*Work instructions:* What you return should be each line of the data containing the string "colher".

*Records supplied:*

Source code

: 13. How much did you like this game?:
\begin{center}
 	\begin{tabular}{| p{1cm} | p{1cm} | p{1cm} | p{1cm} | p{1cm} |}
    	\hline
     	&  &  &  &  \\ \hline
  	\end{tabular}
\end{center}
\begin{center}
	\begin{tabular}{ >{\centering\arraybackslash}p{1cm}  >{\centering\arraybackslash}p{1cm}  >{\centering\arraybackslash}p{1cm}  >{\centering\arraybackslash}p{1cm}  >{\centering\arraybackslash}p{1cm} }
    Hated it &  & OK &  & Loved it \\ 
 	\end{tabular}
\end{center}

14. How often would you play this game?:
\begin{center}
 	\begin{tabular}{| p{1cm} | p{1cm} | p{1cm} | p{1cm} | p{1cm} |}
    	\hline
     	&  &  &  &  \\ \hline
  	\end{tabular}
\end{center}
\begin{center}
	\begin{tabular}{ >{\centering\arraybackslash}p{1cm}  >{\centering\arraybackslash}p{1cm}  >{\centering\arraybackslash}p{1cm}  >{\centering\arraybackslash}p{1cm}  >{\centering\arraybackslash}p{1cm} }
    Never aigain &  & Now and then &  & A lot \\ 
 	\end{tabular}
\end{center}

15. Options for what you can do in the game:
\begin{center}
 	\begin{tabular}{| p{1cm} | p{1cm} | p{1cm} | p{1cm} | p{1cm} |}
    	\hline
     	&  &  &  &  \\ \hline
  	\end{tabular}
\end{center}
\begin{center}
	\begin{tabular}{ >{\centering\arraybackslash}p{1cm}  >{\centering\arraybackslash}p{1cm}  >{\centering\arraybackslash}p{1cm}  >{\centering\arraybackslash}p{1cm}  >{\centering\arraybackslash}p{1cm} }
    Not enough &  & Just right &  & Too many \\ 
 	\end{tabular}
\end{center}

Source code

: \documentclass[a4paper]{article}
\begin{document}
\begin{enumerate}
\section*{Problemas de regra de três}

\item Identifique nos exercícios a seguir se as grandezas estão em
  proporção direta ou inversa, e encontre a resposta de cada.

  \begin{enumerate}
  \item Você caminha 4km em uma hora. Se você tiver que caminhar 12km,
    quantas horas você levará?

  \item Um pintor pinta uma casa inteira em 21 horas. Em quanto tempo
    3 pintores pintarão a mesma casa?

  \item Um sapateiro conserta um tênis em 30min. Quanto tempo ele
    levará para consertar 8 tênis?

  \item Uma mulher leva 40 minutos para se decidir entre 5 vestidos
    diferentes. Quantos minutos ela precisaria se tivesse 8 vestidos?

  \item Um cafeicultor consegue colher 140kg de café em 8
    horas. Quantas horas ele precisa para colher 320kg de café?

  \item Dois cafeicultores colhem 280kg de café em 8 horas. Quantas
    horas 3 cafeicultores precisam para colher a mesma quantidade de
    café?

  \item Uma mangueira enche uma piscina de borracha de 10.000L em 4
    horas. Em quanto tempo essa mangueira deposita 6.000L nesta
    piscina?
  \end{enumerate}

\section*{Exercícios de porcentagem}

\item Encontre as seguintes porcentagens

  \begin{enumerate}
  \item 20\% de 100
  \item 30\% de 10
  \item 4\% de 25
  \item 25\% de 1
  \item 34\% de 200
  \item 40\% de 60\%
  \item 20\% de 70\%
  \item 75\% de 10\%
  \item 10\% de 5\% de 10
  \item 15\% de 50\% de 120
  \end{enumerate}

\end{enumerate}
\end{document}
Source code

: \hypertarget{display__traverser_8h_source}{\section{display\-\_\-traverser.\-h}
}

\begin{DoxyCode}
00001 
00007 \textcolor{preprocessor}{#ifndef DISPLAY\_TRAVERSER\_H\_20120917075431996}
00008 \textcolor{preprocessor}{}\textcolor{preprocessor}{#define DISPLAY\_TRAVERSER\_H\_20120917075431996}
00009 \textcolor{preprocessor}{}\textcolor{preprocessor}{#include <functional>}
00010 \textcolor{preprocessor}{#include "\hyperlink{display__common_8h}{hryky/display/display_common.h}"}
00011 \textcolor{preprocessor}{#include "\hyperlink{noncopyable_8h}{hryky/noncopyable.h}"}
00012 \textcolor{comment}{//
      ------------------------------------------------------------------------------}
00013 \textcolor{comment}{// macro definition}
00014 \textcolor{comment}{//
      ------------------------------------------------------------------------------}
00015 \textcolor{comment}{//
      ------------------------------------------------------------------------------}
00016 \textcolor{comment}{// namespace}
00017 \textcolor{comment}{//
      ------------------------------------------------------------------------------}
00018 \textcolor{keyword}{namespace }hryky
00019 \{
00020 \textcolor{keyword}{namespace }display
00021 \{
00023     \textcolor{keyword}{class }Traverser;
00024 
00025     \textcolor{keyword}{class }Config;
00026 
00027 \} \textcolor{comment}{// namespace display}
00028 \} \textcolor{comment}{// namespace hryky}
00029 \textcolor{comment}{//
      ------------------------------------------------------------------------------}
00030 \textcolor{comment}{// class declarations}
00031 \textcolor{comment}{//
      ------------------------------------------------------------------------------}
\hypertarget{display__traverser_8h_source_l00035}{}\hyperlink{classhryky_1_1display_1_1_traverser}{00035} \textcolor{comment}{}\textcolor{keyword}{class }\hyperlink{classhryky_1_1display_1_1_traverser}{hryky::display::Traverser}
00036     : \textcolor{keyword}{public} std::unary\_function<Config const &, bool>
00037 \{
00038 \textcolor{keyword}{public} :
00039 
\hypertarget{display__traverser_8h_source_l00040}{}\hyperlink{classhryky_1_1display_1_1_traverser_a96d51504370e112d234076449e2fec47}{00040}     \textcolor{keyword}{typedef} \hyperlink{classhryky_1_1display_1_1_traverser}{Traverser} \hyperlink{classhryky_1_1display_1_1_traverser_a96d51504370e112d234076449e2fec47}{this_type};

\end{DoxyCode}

*Solution to this task:*
  \item Um cafeicultor consegue colher 140kg de café em 8
    horas. Quantas horas ele precisa para colher 320kg de café?
    horas 3 cafeicultores precisam para colher a mesma quantidade de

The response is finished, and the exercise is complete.